Appendix C. Publishing Module Reference

The FileBasedPublisher plug-in module configures a Certificate Manager to publish certificates and CRLs to file. This plug-in can publish base-64 encoded files, DER-encoded files, or both, depending on the checkboxes selected when the publisher is configured. The certificate and CRL content can be viewed by converting the files using the PrettyPrintCert and PrettyPrintCRL tools. For details on viewing the content in base-64 and DER-encoded certificates and CRLs, see Section 7.10, “Viewing Certificates and CRLs Published to File”.

By default, the Certificate Manager does not create an instance of the FileBasedPublisher module.

The LdapCaCertPublisher plug-in module configures a Certificate Manager to publish or unpublish a CA certificate to the caCertificate;binary attribute of the CA's directory entry.

The module converts the object class of the CA's entry to pkiCA or certificationAuthority, if it is not used already. Similarly, it also removes the pkiCA or certificationAuthority object class when unpublishing if the CA has no other certificates.

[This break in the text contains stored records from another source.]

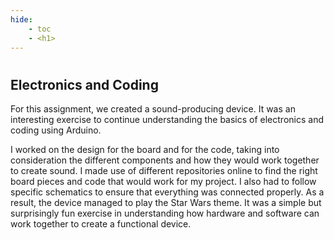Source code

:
 ```yaml
---
hide:
    - toc
    - <h1>
---
```

#
## Electronics and Coding

For this assignment, we created a sound-producing device. It was an interesting exercise to continue understanding the basics of electronics and coding using Arduino.

I worked on the design for the board and for the code, taking into consideration the different components and how they would work together to create sound. I made use of different repositories online to find the right board pieces and code that would work for my project. I also had to follow specific schematics to ensure that everything was connected properly. As a result, the device managed to play the Star Wars theme. It was a simple but surprisingly fun exercise in understanding how hardware and software can work together to create a functional device.
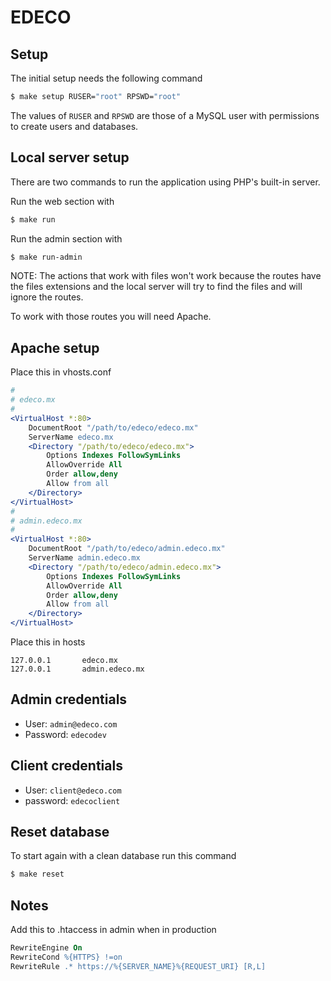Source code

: # EDECO

## Setup

The initial setup needs the following command

```bash
$ make setup RUSER="root" RPSWD="root"
```

The values of `RUSER` and `RPSWD` are those of a MySQL user with permissions to
create users and databases.

## Local server setup

There are two commands to run the application using PHP's built-in server.

Run the web section with

```bash
$ make run
```

Run the admin section with

```bash
$ make run-admin
```

NOTE: The actions that work with files won't work because the routes have the
files extensions and the local server will try to find the files and will ignore
the routes.

To work with those routes you will need Apache.

## Apache setup

Place this in vhosts.conf

```apache
#
# edeco.mx
#
<VirtualHost *:80>
    DocumentRoot "/path/to/edeco/edeco.mx"
    ServerName edeco.mx
    <Directory "/path/to/edeco/edeco.mx">
        Options Indexes FollowSymLinks
        AllowOverride All
        Order allow,deny
        Allow from all
    </Directory>
</VirtualHost>
#
# admin.edeco.mx
#
<VirtualHost *:80>
    DocumentRoot "/path/to/edeco/admin.edeco.mx"
    ServerName admin.edeco.mx
    <Directory "/path/to/edeco/admin.edeco.mx">
        Options Indexes FollowSymLinks
        AllowOverride All
        Order allow,deny
        Allow from all
    </Directory>
</VirtualHost>
```

Place this in hosts

```
127.0.0.1       edeco.mx
127.0.0.1       admin.edeco.mx
```

## Admin credentials

* User: `admin@edeco.com`
* Password: `edecodev`

## Client credentials

* User: `client@edeco.com`
* password: `edecoclient`

## Reset database

To start again with a clean database run this command

```bash
$ make reset
```

## Notes

Add this to .htaccess in admin when in production

```apache
RewriteEngine On
RewriteCond %{HTTPS} !=on
RewriteRule .* https://%{SERVER_NAME}%{REQUEST_URI} [R,L]
```
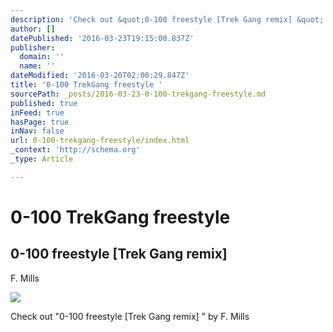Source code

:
 ```yaml
---
description: 'Check out &quot;0-100 freestyle [Trek Gang remix] &quot; by F. Mills'
author: []
datePublished: '2016-03-23T19:15:00.837Z'
publisher:
  domain: ''
  name: ''
dateModified: '2016-03-20T02:00:29.847Z'
title: '0-100 TrekGang freestyle '
sourcePath: _posts/2016-03-23-0-100-trekgang-freestyle.md
published: true
inFeed: true
hasPage: true
inNav: false
url: 0-100-trekgang-freestyle/index.html
_context: 'http://schema.org'
_type: Article

---
```

# 0-100 TrekGang freestyle 

<article style=""><h1>0-100 freestyle [Trek Gang remix]</h1><p>F. Mills</p><img src="https://gp1.wac.edgecastcdn.net/802892/production_public/Artist/786500/image/1454348996_IMG_3081.JPG" /></article>

Check out "0-100 freestyle \[Trek Gang remix\] " by F. Mills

During installation, the Certificate Manager automatically creates an instance of the LdapCaCertPublisher module for publishing the CA certificate to the directory.

The LdapUserCertPublisher plug-in module configures a Certificate Manager to publish or unpublish a user certificate to the userCertificate;binary attribute of the user's directory entry.

This module is used to publish any end-entity certificate to an LDAP directory. Types of end-entity certificates include TLS client, S/MIME, TLS server, and OCSP responder.

During installation, the Certificate Manager automatically creates an instance of the LdapUserCertPublisher module for publishing end-entity certificates to the directory.

The LdapCrlPublisher plug-in module configures a Certificate Manager to publish or unpublish the CRL to the certificateRevocationList;binary attribute of a directory entry.

During installation, the Certificate Manager automatically creates an instance of the LdapCrlPublisher module for publishing CRLs to the directory.

The LdapDeltaCrlPublisher plug-in module configures a Certificate Manager to publish or unpublish a delta CRL to the deltaRevocationList attribute of a directory entry.

During installation, the Certificate Manager automatically creates an instance of the LdapDeltaCrlPublisher module for publishing CRLs to the directory.

The LdapCertificatePairPublisher plug-in module configures a Certificate Manager to publish or unpublish a cross-signed certificate to the crossCertPair;binary attribute of the CA's directory entry.

The module also converts the object class of the CA's entry to a pkiCA or certificationAuthority, if it is not used already. Similarly, it also removes the pkiCA or certificationAuthority object class when unpublishing if the CA has no other certificates.

During installation, the Certificate Manager automatically creates an instance of the LdapCertificatePairPublisher module named LdapCrossCertPairPublisher for publishing the cross-signed certificates to the directory.

The OCSPPublisher plug-in module configures a Certificate Manager to publish its CRLs to an Online Certificate Status Manager.

The Certificate Manager does not create any instances of the OCSPPublisher module at installation.